→ **Task directions**: Provide the number of lines in the entries below containing "sections", with no further words.

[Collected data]
----
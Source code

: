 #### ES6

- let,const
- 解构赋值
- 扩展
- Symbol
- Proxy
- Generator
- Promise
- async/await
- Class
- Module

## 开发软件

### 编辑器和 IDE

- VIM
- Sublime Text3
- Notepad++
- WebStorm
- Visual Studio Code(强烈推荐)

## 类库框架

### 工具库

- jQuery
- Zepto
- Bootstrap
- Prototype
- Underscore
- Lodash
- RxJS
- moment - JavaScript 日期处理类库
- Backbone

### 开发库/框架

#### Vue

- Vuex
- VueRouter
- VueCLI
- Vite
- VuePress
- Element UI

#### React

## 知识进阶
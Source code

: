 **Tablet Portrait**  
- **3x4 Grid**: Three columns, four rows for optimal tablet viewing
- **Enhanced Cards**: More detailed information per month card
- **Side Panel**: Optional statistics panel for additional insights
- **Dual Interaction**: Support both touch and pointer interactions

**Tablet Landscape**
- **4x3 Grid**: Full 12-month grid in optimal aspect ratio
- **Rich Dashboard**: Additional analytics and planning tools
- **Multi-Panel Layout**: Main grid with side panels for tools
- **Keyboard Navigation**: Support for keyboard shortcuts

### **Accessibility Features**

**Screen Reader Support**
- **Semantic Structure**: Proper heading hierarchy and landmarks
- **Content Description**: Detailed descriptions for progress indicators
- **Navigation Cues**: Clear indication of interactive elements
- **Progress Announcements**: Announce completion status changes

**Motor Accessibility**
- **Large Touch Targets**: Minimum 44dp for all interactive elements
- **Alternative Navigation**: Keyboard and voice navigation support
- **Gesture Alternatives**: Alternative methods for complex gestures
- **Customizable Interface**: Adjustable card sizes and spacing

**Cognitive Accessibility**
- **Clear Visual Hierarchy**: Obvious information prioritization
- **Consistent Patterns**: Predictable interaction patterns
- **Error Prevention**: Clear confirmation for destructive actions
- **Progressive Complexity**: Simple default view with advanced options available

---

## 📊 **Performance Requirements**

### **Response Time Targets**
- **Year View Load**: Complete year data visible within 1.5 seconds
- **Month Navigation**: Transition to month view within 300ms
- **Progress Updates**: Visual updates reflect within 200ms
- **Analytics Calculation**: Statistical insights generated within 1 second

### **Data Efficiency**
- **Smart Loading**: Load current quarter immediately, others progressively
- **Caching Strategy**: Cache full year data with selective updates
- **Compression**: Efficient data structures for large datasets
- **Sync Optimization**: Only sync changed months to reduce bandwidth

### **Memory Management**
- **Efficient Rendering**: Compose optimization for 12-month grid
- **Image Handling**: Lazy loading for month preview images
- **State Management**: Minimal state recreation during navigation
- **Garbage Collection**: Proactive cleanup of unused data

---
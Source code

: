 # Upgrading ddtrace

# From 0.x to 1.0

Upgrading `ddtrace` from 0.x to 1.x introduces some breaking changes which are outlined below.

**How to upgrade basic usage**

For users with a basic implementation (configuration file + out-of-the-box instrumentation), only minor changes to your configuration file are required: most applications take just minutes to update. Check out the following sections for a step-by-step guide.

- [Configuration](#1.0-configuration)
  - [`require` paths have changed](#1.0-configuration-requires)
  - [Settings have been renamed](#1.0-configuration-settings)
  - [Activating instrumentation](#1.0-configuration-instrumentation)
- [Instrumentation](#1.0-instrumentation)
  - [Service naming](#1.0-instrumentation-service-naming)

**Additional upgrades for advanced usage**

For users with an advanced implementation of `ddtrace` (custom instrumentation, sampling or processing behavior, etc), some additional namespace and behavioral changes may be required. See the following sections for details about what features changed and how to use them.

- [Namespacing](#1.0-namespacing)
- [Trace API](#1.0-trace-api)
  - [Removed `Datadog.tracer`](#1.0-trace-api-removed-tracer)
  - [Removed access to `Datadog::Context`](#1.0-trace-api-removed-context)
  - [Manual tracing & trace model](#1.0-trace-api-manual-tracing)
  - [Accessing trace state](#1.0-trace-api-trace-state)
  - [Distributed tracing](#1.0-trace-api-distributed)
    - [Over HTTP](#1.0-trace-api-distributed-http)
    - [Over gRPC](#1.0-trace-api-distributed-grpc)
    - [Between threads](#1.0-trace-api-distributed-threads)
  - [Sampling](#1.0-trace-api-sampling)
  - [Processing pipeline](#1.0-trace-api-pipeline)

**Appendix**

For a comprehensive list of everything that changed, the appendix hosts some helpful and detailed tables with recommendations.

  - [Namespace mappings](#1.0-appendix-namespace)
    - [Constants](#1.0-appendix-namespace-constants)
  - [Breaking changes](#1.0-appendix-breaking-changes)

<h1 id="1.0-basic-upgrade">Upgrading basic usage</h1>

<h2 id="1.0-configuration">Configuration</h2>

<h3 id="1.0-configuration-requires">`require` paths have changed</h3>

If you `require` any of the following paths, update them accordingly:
----
→ **Solution to the problem**: 2